You can see and configure the following port settings for the voice VLAN:

• Port: Shows the port to which the voice VLAN settings apply.
• Status: Shows whether the voice VLAN is turned on or turned off for the specified port.

• CoS mode: Shows the method for assigning CoS priority to voice VLAN traffic as one of the following options:

  • Source: The switch applies source QoS attributes to packets with OUIs in the source MAC address.
  • All: The switch applies all QoS attributes to traffic assigned to the Voice VLAN.

• Configuration source: Shows the origin of the port's configuration.

• Operation status: Shows the operating status for the voice VLAN on the specified port.

Click Update after making changes to save the settings.

Click Clear to clear any unsaved changes you've made.

Click LAG ports to view the settings for LAG ports.

OUI settings

You can manually add specific manufacturers' MAC addresses and descriptions to the OUI table. The switch forwards all traffic received on the voice VLAN ports from a specific IP phone with a listed OUI to the voice VLAN.

You can see and configure the following OUI settings for the voice VLAN:

• OUI address: Shows the globally unique ID assigned to a vendor by the IEEE to identify VoIP equipment.
• Description: Shows the vendor's name or description assigned to the OUI.
• Configuration source: Shows the origin of the OUI settings.

To add an OUI, click Add, enter the OUI address and Description, and click Save.

To delete an OUI, select the OUIs you want to remove and click Delete.

Ingress filtering

When an untagged packet enters a port, the switch attaches the Port VLAN ID (PVID) to it. When the switch receives a packet on a given port tagged with that port's PVID, it forwards the packet to the port corresponding to the packet's destination address. If a port receives a packet with a VLAN ID that doesn't match its PVID, the switch drops the packet. If no VLANs are configured on the switch, all ports are assigned the default VLAN ID, 1.

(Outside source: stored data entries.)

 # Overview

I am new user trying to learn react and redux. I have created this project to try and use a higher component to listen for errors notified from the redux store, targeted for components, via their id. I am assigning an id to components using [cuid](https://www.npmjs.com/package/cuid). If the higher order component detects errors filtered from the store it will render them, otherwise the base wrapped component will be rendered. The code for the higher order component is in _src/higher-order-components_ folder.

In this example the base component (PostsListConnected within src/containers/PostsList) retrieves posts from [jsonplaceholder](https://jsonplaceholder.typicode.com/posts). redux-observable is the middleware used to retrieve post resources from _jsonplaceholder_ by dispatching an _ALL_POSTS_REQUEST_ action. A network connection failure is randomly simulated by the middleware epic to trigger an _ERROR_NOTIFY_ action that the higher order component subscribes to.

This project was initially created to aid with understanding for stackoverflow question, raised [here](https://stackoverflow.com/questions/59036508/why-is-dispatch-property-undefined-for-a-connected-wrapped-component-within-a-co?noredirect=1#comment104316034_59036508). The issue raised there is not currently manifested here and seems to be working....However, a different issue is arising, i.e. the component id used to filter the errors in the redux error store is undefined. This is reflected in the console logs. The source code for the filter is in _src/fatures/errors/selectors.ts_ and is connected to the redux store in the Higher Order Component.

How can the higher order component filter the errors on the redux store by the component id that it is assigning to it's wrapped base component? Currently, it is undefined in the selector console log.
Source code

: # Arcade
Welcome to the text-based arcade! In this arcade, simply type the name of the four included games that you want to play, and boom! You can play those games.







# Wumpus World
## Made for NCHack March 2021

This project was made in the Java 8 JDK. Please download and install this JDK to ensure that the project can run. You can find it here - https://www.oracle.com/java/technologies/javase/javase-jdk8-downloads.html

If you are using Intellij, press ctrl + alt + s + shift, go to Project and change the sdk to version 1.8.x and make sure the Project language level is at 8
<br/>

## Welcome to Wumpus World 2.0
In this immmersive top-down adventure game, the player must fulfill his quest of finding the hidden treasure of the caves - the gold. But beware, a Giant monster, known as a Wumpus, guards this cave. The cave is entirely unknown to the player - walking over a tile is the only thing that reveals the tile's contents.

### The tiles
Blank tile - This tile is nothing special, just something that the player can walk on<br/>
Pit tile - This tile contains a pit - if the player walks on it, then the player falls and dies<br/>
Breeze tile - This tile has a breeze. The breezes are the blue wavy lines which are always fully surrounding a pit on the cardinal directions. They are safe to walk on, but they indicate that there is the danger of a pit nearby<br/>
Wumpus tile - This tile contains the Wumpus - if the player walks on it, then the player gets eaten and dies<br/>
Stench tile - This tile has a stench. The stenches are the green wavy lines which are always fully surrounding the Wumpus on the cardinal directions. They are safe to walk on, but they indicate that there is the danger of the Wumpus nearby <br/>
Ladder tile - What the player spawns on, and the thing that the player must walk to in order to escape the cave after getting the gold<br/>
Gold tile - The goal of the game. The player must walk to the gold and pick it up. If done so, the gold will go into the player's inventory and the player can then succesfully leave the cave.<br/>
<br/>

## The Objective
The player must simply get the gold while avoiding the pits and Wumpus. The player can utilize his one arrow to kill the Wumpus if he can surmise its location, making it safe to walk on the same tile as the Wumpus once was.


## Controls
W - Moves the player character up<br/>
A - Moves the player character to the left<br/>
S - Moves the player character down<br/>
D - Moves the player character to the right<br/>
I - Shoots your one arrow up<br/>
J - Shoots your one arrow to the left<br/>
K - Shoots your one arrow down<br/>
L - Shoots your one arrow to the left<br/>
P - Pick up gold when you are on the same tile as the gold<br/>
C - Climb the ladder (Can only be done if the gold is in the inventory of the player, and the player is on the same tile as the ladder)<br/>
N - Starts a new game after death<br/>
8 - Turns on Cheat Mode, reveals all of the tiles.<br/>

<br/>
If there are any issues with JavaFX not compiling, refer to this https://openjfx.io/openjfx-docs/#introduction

You can see and configure the following settings for ingress filtering:

• Port: Shows the port to which the voice VLAN settings apply.

• Accept type: Shows whether the port accepts tagged, untagged, or all packets.

  • All: The port accepts both tagged and untagged packets.
  • Tagged: The port only accepts tagged packets. The port discards any untagged packets it receives.
  • Untagged: The port only accepts untagged packets. The port discards any tagged packets it receives.

• Ingress filtering: Shows whether ingress filtering is on or off.

  • On: The switch discards tagged packets if the VID doesn't match the PVID of the port.
  • Off: The switch forwards all packets according to the switch's VLAN configuration.

• Priority ingress filtering: Shows whether priority ingress filtering is on or off. When it's on, the switch drops packets with a VLAN ID of 0.

• Configuration source: Shows the origin of the ingress filtering settings.